# [Required action]
In the entries below, find each line with the word "info" and pull it out.

# [Stored data entries]
----
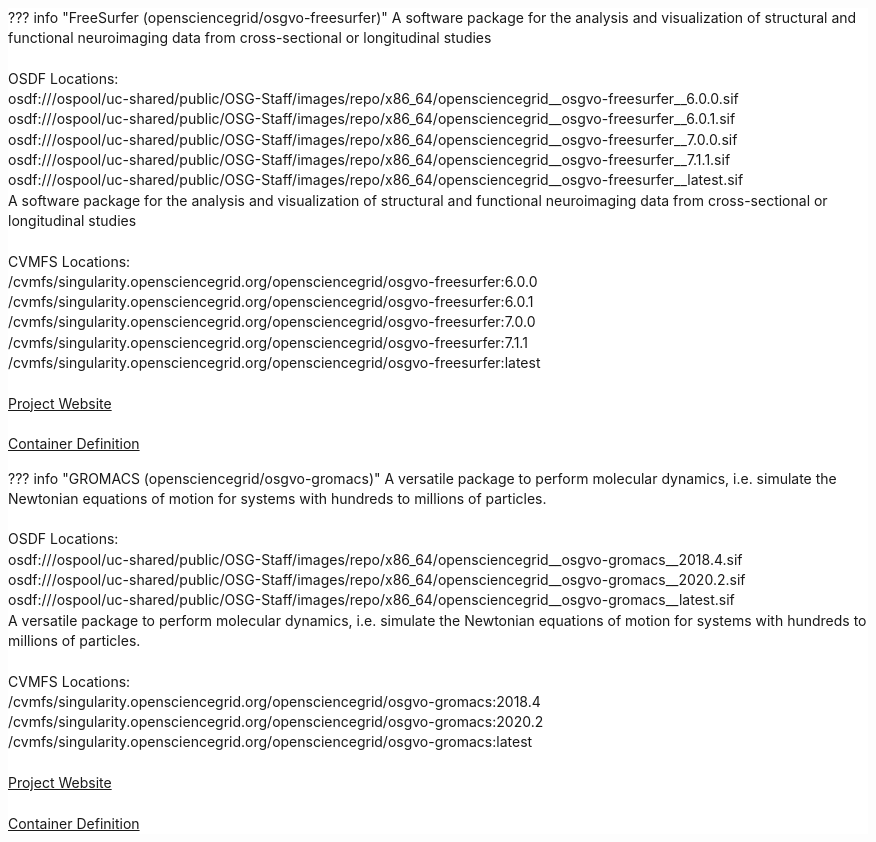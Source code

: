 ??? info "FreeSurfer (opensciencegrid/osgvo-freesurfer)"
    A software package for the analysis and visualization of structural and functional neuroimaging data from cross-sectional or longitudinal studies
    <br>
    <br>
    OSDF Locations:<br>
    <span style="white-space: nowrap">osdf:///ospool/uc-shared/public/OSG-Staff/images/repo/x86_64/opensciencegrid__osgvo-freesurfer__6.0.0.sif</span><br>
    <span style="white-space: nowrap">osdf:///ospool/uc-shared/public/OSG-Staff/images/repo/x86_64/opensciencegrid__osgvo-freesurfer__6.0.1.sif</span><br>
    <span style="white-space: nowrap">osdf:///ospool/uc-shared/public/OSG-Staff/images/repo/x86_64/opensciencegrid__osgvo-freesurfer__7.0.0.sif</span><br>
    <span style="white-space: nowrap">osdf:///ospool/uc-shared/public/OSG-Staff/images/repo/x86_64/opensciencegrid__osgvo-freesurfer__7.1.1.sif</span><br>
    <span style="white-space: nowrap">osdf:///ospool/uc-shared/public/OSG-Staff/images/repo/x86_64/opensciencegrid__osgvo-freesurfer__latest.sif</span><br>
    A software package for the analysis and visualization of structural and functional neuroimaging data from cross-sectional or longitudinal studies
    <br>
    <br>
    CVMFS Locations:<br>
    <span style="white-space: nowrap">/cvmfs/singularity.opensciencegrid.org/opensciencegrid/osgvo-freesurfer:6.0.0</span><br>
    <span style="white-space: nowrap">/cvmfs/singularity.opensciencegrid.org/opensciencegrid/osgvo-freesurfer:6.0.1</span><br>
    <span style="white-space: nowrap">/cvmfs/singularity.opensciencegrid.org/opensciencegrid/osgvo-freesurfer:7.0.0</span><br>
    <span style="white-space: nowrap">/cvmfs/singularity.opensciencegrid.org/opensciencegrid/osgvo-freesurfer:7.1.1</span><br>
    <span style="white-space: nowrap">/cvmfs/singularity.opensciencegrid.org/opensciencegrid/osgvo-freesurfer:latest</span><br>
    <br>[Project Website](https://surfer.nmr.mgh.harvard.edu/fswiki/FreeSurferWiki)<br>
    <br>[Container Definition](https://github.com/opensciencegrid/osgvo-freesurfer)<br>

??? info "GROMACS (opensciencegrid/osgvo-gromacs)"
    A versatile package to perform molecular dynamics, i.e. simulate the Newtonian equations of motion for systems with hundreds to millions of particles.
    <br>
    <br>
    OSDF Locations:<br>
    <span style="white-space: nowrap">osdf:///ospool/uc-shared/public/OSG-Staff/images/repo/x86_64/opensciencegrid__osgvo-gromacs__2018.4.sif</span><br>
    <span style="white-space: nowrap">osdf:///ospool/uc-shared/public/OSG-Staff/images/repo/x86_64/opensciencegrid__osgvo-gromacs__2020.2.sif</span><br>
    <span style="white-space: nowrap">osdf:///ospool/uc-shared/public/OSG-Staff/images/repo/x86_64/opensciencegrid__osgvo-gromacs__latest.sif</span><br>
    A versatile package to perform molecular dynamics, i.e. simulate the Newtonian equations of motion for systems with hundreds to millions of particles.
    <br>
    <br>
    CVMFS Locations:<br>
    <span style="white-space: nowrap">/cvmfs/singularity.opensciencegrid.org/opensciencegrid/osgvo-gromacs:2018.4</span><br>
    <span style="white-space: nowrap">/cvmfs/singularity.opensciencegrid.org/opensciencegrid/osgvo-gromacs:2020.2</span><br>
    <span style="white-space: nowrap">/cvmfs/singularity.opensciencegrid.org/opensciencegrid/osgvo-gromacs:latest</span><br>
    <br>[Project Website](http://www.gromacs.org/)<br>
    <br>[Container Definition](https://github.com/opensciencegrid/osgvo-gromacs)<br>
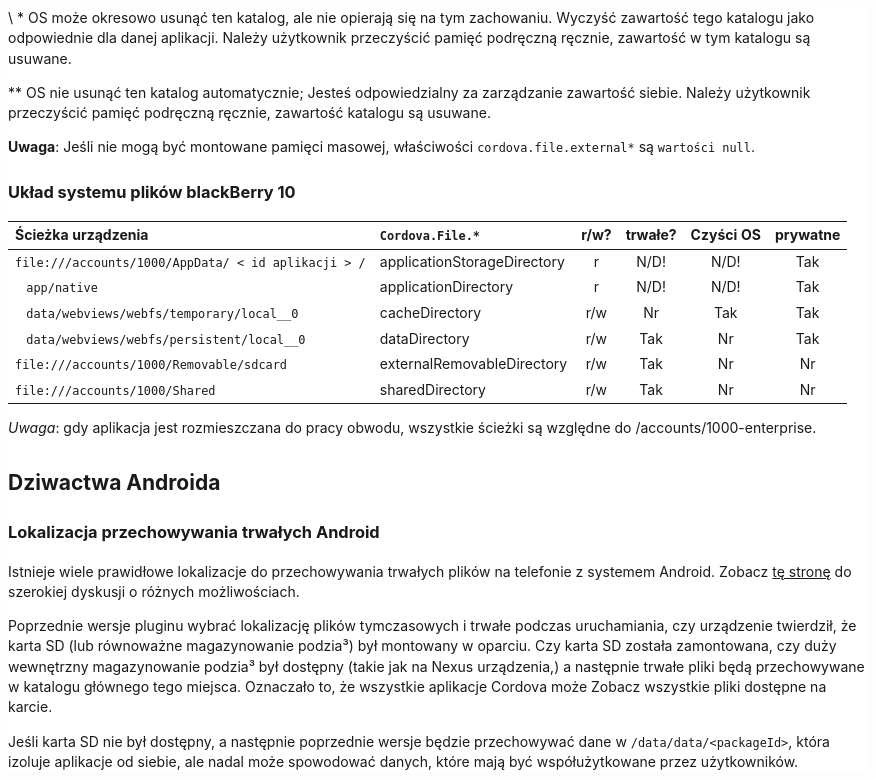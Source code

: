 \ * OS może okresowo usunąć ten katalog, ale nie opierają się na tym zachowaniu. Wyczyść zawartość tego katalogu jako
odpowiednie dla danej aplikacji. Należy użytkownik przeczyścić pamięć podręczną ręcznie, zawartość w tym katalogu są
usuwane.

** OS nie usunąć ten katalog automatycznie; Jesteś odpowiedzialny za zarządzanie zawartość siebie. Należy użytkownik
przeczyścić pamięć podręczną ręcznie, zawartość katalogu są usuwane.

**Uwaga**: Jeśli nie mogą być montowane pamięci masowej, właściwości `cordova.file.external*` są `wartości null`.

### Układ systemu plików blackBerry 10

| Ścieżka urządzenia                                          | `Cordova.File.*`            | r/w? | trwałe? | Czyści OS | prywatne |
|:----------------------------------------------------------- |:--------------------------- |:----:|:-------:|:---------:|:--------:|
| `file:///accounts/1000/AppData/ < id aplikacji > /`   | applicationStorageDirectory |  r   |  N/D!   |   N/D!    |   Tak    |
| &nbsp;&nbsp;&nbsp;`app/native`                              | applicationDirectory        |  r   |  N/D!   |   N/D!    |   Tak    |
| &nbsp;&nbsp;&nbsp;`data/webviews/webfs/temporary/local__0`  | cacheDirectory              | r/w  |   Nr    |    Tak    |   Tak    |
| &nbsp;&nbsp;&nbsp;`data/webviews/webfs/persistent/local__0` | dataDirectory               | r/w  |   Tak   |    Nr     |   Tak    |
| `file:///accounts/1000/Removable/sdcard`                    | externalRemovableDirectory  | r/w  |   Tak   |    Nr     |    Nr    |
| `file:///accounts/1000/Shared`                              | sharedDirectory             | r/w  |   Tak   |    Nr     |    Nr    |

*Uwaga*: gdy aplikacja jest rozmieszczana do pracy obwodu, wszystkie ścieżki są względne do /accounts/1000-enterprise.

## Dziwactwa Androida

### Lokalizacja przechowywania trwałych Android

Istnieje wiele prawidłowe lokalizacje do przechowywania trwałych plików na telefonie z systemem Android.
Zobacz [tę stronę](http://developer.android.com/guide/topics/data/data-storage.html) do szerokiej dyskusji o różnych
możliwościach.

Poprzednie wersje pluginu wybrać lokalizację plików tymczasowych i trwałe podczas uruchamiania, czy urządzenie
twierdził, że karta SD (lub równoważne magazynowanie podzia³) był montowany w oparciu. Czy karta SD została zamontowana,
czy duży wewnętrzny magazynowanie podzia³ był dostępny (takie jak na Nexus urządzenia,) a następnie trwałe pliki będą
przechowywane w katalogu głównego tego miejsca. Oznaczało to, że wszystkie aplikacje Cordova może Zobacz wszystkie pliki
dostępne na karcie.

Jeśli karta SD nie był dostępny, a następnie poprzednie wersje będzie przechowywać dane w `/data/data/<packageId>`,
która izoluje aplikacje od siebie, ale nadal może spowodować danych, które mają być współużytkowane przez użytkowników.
----
# [Task answer]
: ??? info "FreeSurfer (opensciencegrid/osgvo-freesurfer)"
??? info "GROMACS (opensciencegrid/osgvo-gromacs)"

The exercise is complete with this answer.